I was startled more than anything else by his recommendation of detox methods such as “sauna therapy, colonic irrigation and coffee enemas“, especially when he went on to say that “coffee enemas are particularly helpful and better than drinking coffee”, and that he himself was helped greatly by their use. The only possible use that I can think of for a coffee enema is if I wanted to break Bill Withers’ record for the longest single note in the song “Lovely Day” which, now that I think of it, was used in an ad for coffee, so perhaps that’s how he did it. Coffee keeps your mind active for hours after you drink it. And Larry wants you to stick it up your bum?

Our final parting of the ways, though, came when he said that “much of the prevailing wisdom taught in schools, churches, by parents or in the media is quite insane”. Insane? Misguided, some of it, certainly, but hardly insane.

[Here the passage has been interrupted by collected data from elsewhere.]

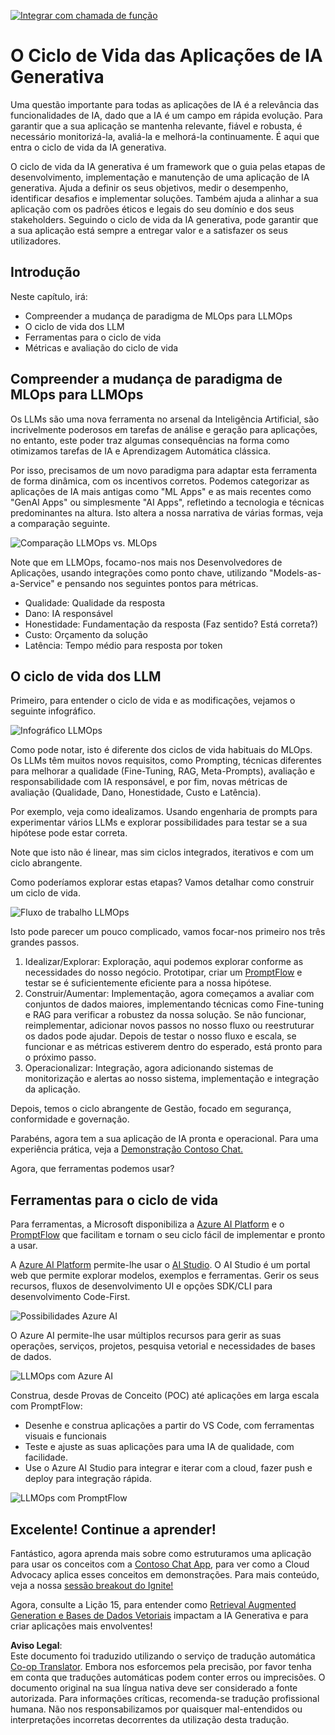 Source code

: <!--
CO_OP_TRANSLATOR_METADATA:
{
  "original_hash": "27a5347a5022d5ef0a72ab029b03526a",
  "translation_date": "2025-07-09T15:52:00+00:00",
  "source_file": "14-the-generative-ai-application-lifecycle/README.md",
  "language_code": "pt"
}
-->
[![Integrar com chamada de função](../../../translated_images/14-lesson-banner.066d74a31727ac121eeac06376a068a397d8e335281e63ce94130d11f516e46b.pt.png)](https://aka.ms/gen-ai-lesson14-gh?WT.mc_id=academic-105485-koreyst)

# O Ciclo de Vida das Aplicações de IA Generativa

Uma questão importante para todas as aplicações de IA é a relevância das funcionalidades de IA, dado que a IA é um campo em rápida evolução. Para garantir que a sua aplicação se mantenha relevante, fiável e robusta, é necessário monitorizá-la, avaliá-la e melhorá-la continuamente. É aqui que entra o ciclo de vida da IA generativa.

O ciclo de vida da IA generativa é um framework que o guia pelas etapas de desenvolvimento, implementação e manutenção de uma aplicação de IA generativa. Ajuda a definir os seus objetivos, medir o desempenho, identificar desafios e implementar soluções. Também ajuda a alinhar a sua aplicação com os padrões éticos e legais do seu domínio e dos seus stakeholders. Seguindo o ciclo de vida da IA generativa, pode garantir que a sua aplicação está sempre a entregar valor e a satisfazer os seus utilizadores.

## Introdução

Neste capítulo, irá:

- Compreender a mudança de paradigma de MLOps para LLMOps
- O ciclo de vida dos LLM
- Ferramentas para o ciclo de vida
- Métricas e avaliação do ciclo de vida

## Compreender a mudança de paradigma de MLOps para LLMOps

Os LLMs são uma nova ferramenta no arsenal da Inteligência Artificial, são incrivelmente poderosos em tarefas de análise e geração para aplicações, no entanto, este poder traz algumas consequências na forma como otimizamos tarefas de IA e Aprendizagem Automática clássica.

Por isso, precisamos de um novo paradigma para adaptar esta ferramenta de forma dinâmica, com os incentivos corretos. Podemos categorizar as aplicações de IA mais antigas como "ML Apps" e as mais recentes como "GenAI Apps" ou simplesmente "AI Apps", refletindo a tecnologia e técnicas predominantes na altura. Isto altera a nossa narrativa de várias formas, veja a comparação seguinte.

![Comparação LLMOps vs. MLOps](../../../translated_images/01-llmops-shift.29bc933cb3bb0080a562e1655c0c719b71a72c3be6252d5c564b7f598987e602.pt.png)

Note que em LLMOps, focamo-nos mais nos Desenvolvedores de Aplicações, usando integrações como ponto chave, utilizando "Models-as-a-Service" e pensando nos seguintes pontos para métricas.

- Qualidade: Qualidade da resposta
- Dano: IA responsável
- Honestidade: Fundamentação da resposta (Faz sentido? Está correta?)
- Custo: Orçamento da solução
- Latência: Tempo médio para resposta por token

## O ciclo de vida dos LLM

Primeiro, para entender o ciclo de vida e as modificações, vejamos o seguinte infográfico.

![Infográfico LLMOps](../../../translated_images/02-llmops.70a942ead05a7645db740f68727d90160cb438ab71f0fb20548bc7fe5cad83ff.pt.png)

Como pode notar, isto é diferente dos ciclos de vida habituais do MLOps. Os LLMs têm muitos novos requisitos, como Prompting, técnicas diferentes para melhorar a qualidade (Fine-Tuning, RAG, Meta-Prompts), avaliação e responsabilidade com IA responsável, e por fim, novas métricas de avaliação (Qualidade, Dano, Honestidade, Custo e Latência).

Por exemplo, veja como idealizamos. Usando engenharia de prompts para experimentar vários LLMs e explorar possibilidades para testar se a sua hipótese pode estar correta.

Note que isto não é linear, mas sim ciclos integrados, iterativos e com um ciclo abrangente.

Como poderíamos explorar estas etapas? Vamos detalhar como construir um ciclo de vida.

![Fluxo de trabalho LLMOps](../../../translated_images/03-llm-stage-flows.3a1e1c401235a6cfa886ed6ba04aa52a096a545e1bc44fa54d7d5983a7201892.pt.png)

Isto pode parecer um pouco complicado, vamos focar-nos primeiro nos três grandes passos.

1. Idealizar/Explorar: Exploração, aqui podemos explorar conforme as necessidades do nosso negócio. Prototipar, criar um [PromptFlow](https://microsoft.github.io/promptflow/index.html?WT.mc_id=academic-105485-koreyst) e testar se é suficientemente eficiente para a nossa hipótese.
1. Construir/Aumentar: Implementação, agora começamos a avaliar com conjuntos de dados maiores, implementando técnicas como Fine-tuning e RAG para verificar a robustez da nossa solução. Se não funcionar, reimplementar, adicionar novos passos no nosso fluxo ou reestruturar os dados pode ajudar. Depois de testar o nosso fluxo e escala, se funcionar e as métricas estiverem dentro do esperado, está pronto para o próximo passo.
1. Operacionalizar: Integração, agora adicionando sistemas de monitorização e alertas ao nosso sistema, implementação e integração da aplicação.

Depois, temos o ciclo abrangente de Gestão, focado em segurança, conformidade e governação.

Parabéns, agora tem a sua aplicação de IA pronta e operacional. Para uma experiência prática, veja a [Demonstração Contoso Chat.](https://nitya.github.io/contoso-chat/?WT.mc_id=academic-105485-koreys)

Agora, que ferramentas podemos usar?

## Ferramentas para o ciclo de vida

Para ferramentas, a Microsoft disponibiliza a [Azure AI Platform](https://azure.microsoft.com/solutions/ai/?WT.mc_id=academic-105485-koreys) e o [PromptFlow](https://microsoft.github.io/promptflow/index.html?WT.mc_id=academic-105485-koreyst) que facilitam e tornam o seu ciclo fácil de implementar e pronto a usar.

A [Azure AI Platform](https://azure.microsoft.com/solutions/ai/?WT.mc_id=academic-105485-koreys) permite-lhe usar o [AI Studio](https://ai.azure.com/?WT.mc_id=academic-105485-koreys). O AI Studio é um portal web que permite explorar modelos, exemplos e ferramentas. Gerir os seus recursos, fluxos de desenvolvimento UI e opções SDK/CLI para desenvolvimento Code-First.

![Possibilidades Azure AI](../../../translated_images/04-azure-ai-platform.80203baf03a12fa8b166e194928f057074843d1955177baf0f5b53d50d7b6153.pt.png)

O Azure AI permite-lhe usar múltiplos recursos para gerir as suas operações, serviços, projetos, pesquisa vetorial e necessidades de bases de dados.

![LLMOps com Azure AI](../../../translated_images/05-llm-azure-ai-prompt.a5ce85cdbb494bdf95420668e3464aae70d8b22275a744254e941dd5e73ae0d2.pt.png)

Construa, desde Provas de Conceito (POC) até aplicações em larga escala com PromptFlow:

- Desenhe e construa aplicações a partir do VS Code, com ferramentas visuais e funcionais
- Teste e ajuste as suas aplicações para uma IA de qualidade, com facilidade.
- Use o Azure AI Studio para integrar e iterar com a cloud, fazer push e deploy para integração rápida.

![LLMOps com PromptFlow](../../../translated_images/06-llm-promptflow.a183eba07a3a7fdf4aa74db92a318b8cbbf4a608671f6b166216358d3203d8d4.pt.png)

## Excelente! Continue a aprender!

Fantástico, agora aprenda mais sobre como estruturamos uma aplicação para usar os conceitos com a [Contoso Chat App](https://nitya.github.io/contoso-chat/?WT.mc_id=academic-105485-koreyst), para ver como a Cloud Advocacy aplica esses conceitos em demonstrações. Para mais conteúdo, veja a nossa [sessão breakout do Ignite!](https://www.youtube.com/watch?v=DdOylyrTOWg)

Agora, consulte a Lição 15, para entender como [Retrieval Augmented Generation e Bases de Dados Vetoriais](../15-rag-and-vector-databases/README.md?WT.mc_id=academic-105485-koreyst) impactam a IA Generativa e para criar aplicações mais envolventes!

**Aviso Legal**:  
Este documento foi traduzido utilizando o serviço de tradução automática [Co-op Translator](https://github.com/Azure/co-op-translator). Embora nos esforcemos pela precisão, por favor tenha em conta que traduções automáticas podem conter erros ou imprecisões. O documento original na sua língua nativa deve ser considerado a fonte autorizada. Para informações críticas, recomenda-se tradução profissional humana. Não nos responsabilizamos por quaisquer mal-entendidos ou interpretações incorretas decorrentes da utilização desta tradução.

Larry gives examples, though, including this one:

“You may have learned that guns in private hands are bad, yet statistics clearly prove they save thousands of lives every year. They are also statistically extremely safe, safer than driving and much, much safer than going to a doctor.”

At this point I put down my mouse and tiptoed backwards away from the keyboard.

He’s right, though. Owning a gun would be much, much safer than going to him.

He can stick his advice where he puts his coffee.